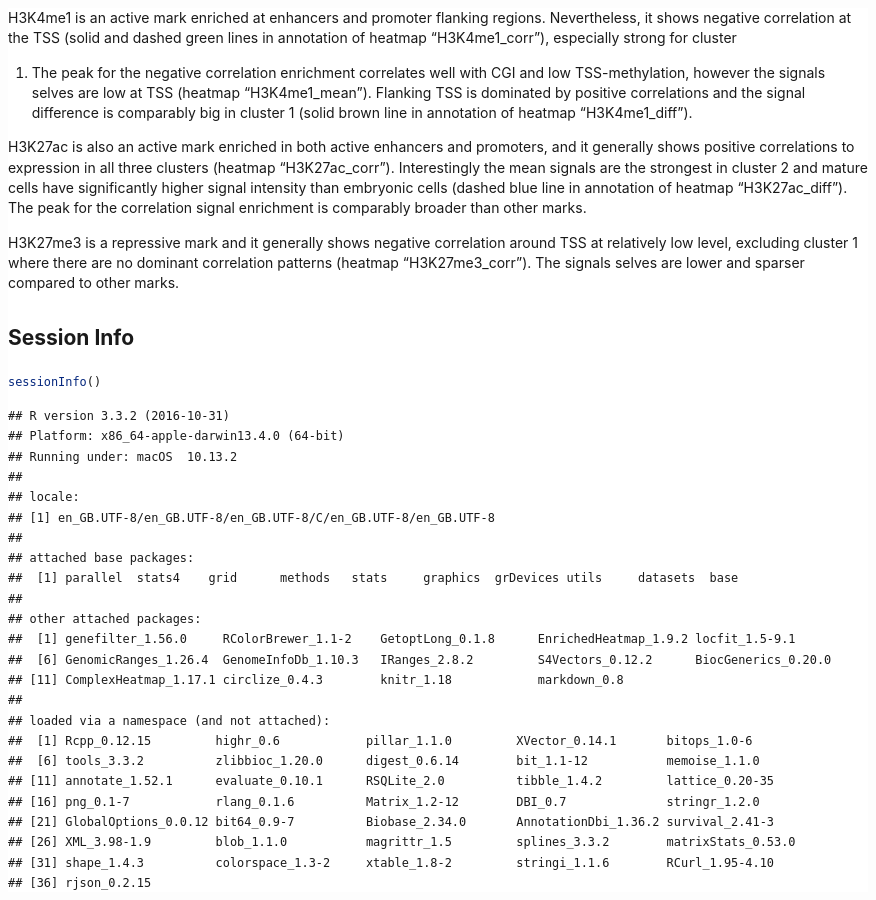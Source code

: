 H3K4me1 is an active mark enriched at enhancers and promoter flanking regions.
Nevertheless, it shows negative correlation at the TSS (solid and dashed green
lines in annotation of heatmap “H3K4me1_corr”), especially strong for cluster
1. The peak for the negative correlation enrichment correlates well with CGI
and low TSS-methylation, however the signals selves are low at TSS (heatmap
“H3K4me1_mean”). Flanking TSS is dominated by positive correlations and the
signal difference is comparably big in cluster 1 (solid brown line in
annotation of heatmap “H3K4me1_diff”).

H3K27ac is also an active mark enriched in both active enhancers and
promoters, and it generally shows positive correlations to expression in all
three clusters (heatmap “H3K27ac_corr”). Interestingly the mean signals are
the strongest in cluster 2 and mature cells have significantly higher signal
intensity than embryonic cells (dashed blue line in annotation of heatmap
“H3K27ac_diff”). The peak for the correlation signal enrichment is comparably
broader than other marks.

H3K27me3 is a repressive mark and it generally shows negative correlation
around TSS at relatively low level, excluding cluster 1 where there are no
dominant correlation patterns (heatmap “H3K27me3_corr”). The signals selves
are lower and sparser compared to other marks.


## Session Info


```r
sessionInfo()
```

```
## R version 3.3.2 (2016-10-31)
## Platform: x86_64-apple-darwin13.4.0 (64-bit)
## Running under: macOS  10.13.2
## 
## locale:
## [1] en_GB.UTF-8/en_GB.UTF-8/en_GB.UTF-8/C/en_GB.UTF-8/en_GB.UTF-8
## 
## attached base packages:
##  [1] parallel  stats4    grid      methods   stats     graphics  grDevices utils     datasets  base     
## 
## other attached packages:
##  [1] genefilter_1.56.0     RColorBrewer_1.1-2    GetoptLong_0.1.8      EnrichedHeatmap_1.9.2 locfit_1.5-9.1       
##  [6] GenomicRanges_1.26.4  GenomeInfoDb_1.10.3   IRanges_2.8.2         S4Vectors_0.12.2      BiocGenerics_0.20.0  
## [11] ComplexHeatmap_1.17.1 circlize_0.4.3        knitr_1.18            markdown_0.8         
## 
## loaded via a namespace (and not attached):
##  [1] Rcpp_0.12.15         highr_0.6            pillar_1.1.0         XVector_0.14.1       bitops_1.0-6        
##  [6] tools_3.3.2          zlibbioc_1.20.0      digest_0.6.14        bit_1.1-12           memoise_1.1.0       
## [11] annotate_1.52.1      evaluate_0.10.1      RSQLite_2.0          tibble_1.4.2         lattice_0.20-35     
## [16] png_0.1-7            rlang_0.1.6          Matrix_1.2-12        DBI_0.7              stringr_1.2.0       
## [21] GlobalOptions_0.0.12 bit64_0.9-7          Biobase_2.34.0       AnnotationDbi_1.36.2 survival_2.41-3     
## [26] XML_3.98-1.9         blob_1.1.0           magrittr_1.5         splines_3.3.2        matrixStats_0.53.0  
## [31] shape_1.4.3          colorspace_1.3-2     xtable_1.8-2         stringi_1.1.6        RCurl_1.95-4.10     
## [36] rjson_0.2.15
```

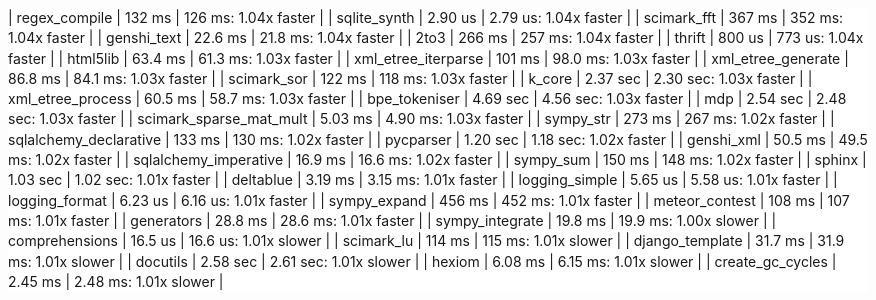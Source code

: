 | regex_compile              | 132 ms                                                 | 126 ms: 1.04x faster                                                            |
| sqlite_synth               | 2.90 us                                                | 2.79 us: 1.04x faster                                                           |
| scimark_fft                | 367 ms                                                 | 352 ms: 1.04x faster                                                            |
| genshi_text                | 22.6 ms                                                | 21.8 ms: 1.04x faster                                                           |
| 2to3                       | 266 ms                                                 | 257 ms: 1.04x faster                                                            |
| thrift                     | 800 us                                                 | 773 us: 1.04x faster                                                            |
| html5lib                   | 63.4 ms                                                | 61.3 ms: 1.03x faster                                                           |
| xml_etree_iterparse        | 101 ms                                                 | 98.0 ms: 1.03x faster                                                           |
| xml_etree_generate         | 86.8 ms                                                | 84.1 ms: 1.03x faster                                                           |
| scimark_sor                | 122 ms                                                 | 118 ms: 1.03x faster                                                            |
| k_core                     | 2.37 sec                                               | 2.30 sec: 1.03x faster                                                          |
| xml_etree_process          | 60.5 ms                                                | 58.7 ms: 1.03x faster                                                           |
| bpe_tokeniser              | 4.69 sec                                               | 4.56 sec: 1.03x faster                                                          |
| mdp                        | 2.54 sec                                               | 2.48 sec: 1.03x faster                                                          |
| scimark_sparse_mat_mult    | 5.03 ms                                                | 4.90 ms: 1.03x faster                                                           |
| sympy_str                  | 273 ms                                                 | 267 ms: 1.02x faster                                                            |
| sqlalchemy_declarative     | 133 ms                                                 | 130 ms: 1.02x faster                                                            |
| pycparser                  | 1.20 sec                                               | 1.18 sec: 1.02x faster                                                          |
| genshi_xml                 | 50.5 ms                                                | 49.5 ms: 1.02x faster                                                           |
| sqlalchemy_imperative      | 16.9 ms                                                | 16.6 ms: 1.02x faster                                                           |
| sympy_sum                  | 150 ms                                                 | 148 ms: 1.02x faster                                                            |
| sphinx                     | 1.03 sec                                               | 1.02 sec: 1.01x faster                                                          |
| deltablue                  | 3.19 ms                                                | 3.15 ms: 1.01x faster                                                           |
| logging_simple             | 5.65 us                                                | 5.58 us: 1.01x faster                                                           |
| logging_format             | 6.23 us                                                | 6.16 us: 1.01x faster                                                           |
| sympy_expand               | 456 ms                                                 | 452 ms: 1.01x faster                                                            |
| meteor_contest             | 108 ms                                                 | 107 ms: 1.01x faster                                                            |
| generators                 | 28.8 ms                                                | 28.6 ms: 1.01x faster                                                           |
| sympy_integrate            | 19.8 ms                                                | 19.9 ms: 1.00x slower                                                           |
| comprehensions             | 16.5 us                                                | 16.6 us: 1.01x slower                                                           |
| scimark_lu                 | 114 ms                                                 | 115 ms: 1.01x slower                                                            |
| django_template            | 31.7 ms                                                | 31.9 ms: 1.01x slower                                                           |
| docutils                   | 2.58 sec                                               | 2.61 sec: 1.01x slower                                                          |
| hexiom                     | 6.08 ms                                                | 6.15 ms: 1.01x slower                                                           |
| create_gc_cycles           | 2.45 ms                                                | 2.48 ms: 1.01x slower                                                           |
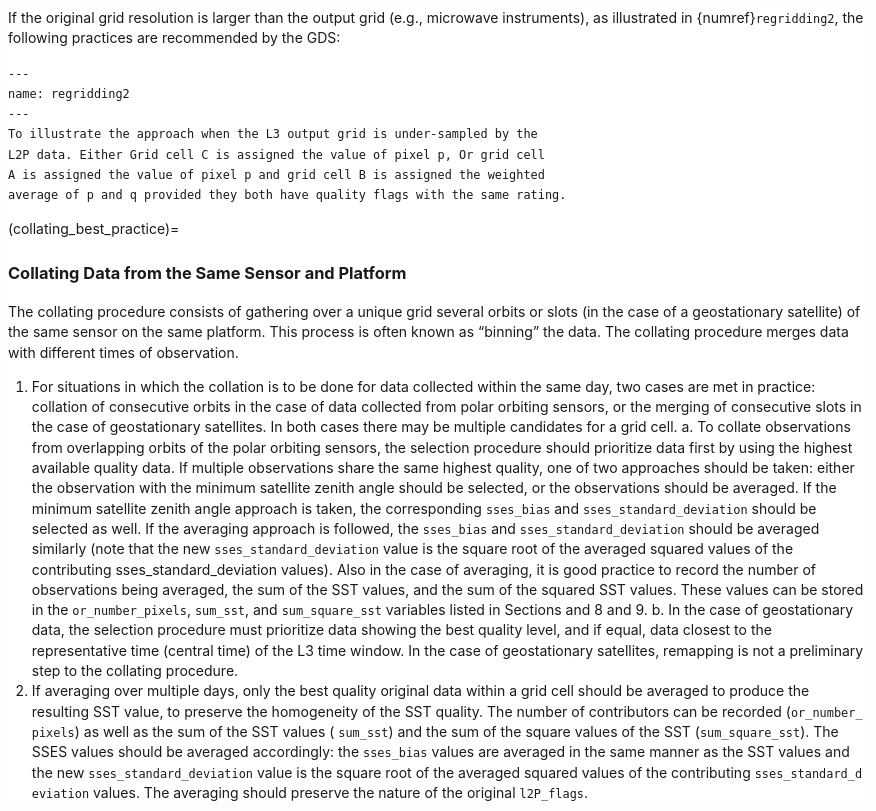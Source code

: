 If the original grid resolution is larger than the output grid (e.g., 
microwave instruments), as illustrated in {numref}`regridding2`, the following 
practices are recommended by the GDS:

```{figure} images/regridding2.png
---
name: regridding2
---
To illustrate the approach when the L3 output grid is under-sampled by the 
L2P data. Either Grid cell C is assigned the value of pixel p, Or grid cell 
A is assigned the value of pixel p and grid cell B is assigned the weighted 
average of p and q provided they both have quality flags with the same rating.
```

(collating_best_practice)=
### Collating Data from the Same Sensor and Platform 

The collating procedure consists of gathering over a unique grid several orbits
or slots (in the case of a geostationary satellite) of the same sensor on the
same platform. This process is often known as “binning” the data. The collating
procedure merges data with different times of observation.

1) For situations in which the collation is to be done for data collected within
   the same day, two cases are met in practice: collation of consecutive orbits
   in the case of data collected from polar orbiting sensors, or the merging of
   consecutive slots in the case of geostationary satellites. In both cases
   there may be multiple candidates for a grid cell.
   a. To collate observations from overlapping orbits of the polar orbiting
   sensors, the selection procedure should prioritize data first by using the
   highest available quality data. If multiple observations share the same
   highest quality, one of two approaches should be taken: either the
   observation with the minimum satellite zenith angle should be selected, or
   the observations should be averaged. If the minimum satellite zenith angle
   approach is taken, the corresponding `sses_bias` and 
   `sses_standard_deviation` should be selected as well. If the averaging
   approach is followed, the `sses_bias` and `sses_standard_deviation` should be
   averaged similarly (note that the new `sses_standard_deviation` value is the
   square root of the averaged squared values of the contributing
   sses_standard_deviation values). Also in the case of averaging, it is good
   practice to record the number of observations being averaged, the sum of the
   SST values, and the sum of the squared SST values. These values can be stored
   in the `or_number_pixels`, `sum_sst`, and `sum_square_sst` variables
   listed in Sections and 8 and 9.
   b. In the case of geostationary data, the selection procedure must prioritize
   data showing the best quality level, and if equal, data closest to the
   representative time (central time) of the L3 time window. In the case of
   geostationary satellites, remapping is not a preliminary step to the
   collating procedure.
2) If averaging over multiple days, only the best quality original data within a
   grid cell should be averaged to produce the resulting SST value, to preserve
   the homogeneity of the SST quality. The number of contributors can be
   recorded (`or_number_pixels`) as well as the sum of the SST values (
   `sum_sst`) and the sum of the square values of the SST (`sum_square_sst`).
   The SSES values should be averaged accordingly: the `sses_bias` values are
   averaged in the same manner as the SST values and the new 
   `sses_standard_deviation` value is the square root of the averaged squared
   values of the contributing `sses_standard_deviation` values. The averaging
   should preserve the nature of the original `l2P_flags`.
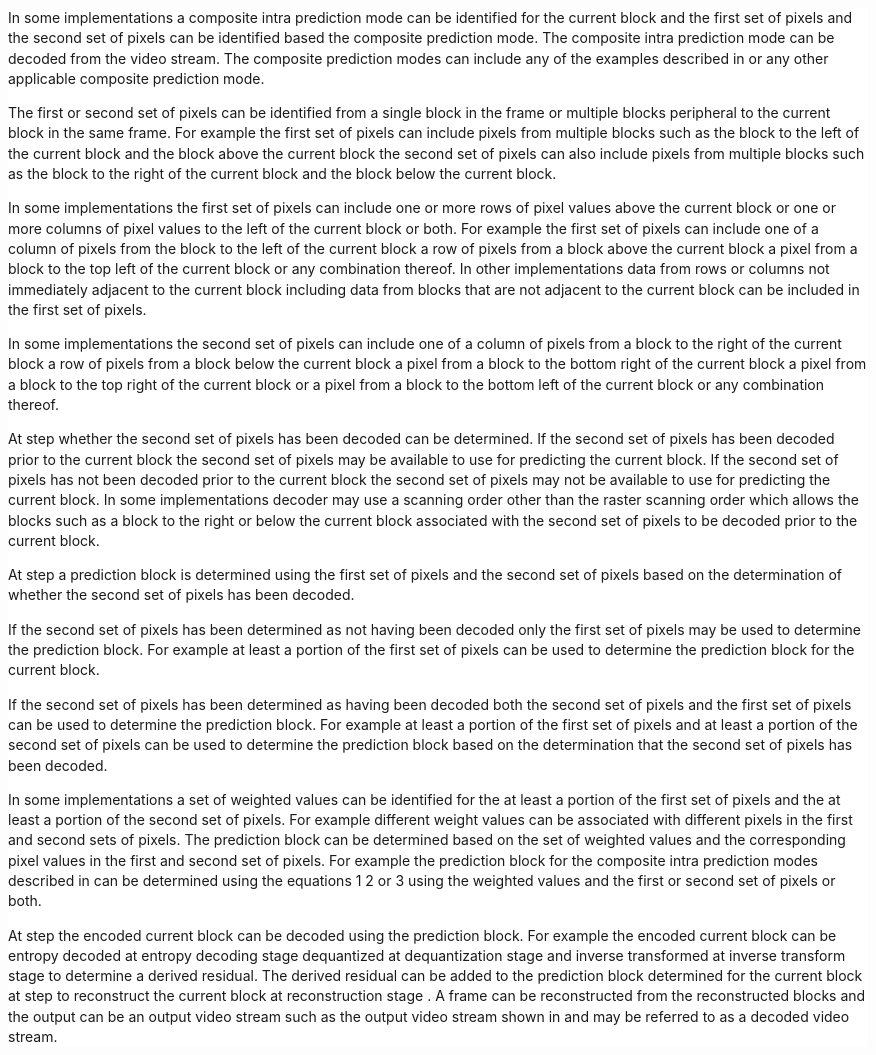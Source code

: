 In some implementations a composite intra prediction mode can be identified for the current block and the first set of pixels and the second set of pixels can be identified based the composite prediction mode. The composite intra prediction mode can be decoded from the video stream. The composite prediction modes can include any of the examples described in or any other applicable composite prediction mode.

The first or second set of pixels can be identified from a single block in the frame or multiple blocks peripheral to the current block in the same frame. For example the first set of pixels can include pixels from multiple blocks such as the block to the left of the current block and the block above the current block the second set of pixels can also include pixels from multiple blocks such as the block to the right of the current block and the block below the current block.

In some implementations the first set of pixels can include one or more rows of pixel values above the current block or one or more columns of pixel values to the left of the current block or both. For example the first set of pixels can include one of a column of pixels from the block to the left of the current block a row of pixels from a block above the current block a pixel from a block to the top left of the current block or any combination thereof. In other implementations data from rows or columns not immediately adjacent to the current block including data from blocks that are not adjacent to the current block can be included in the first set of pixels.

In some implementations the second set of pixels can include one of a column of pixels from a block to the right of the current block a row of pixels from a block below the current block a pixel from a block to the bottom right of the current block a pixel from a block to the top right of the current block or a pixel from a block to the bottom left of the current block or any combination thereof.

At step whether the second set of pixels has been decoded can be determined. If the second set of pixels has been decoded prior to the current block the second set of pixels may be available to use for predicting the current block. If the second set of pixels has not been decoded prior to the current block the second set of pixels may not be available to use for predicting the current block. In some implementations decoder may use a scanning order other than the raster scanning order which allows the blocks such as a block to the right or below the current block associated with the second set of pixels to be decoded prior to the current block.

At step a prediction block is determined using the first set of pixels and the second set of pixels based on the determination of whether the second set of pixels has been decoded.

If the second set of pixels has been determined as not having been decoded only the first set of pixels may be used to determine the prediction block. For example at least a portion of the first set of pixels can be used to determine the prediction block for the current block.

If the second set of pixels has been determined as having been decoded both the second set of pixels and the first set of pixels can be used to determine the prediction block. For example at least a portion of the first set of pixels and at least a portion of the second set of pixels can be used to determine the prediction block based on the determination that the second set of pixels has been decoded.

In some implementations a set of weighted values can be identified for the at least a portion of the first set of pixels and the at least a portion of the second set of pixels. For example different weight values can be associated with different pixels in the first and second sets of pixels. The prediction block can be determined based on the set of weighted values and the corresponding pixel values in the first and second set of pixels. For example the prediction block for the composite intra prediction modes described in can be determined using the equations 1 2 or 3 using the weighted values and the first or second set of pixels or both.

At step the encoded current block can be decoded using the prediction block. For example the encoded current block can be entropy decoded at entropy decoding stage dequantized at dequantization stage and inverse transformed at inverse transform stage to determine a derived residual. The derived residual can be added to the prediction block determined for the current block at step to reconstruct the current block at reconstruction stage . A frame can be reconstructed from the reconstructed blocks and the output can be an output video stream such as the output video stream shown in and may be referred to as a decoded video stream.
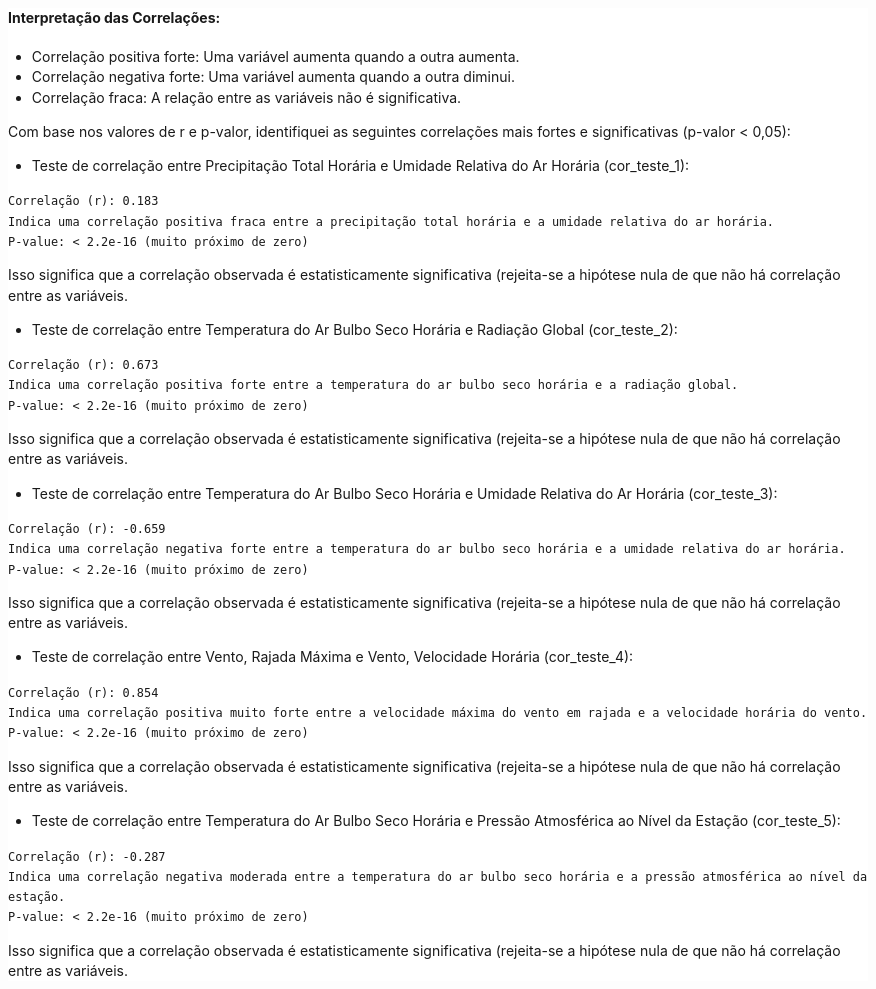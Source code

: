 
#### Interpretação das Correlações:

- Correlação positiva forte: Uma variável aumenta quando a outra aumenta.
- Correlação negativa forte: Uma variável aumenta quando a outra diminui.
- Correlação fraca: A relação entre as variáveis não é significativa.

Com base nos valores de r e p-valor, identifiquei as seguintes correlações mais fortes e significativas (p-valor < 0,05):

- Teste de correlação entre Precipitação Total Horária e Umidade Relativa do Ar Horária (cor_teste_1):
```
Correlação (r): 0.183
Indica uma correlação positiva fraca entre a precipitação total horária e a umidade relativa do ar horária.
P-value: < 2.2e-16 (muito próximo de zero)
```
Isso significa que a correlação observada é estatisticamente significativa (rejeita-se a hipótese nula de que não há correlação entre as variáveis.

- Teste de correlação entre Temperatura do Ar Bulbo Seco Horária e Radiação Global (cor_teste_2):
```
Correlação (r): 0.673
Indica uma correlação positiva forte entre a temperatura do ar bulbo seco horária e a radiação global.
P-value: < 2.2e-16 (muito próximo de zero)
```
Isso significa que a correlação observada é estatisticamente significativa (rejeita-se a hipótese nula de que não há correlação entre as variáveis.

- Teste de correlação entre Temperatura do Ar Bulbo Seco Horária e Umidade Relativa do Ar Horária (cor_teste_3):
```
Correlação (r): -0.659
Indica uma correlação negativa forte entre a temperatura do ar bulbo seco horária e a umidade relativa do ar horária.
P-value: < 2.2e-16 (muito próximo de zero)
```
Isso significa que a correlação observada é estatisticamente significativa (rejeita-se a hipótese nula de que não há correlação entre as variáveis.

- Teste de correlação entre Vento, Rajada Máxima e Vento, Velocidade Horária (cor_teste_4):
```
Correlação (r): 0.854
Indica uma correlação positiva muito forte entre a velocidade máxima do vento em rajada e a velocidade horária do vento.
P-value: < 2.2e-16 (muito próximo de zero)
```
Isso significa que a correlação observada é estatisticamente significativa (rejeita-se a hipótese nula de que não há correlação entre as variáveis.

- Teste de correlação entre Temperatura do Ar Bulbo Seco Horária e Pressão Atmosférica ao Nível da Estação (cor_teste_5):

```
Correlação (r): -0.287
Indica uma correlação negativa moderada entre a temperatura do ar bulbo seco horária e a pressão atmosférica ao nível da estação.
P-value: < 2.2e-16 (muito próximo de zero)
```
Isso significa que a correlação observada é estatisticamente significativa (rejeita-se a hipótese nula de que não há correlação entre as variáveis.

========

== Task requirements ==
Copy out, word for word, the part of the entries above that begins at the line with "31.9 ms: 1.01x" and ends at the line with "2.48 ms: 1.01x", including both.

== Answer box ==
| django_template            | 31.7 ms                                                | 31.9 ms: 1.01x slower                                                           |
| docutils                   | 2.58 sec                                               | 2.61 sec: 1.01x slower                                                          |
| hexiom                     | 6.08 ms                                                | 6.15 ms: 1.01x slower                                                           |
| create_gc_cycles           | 2.45 ms                                                | 2.48 ms: 1.01x slower                                                           |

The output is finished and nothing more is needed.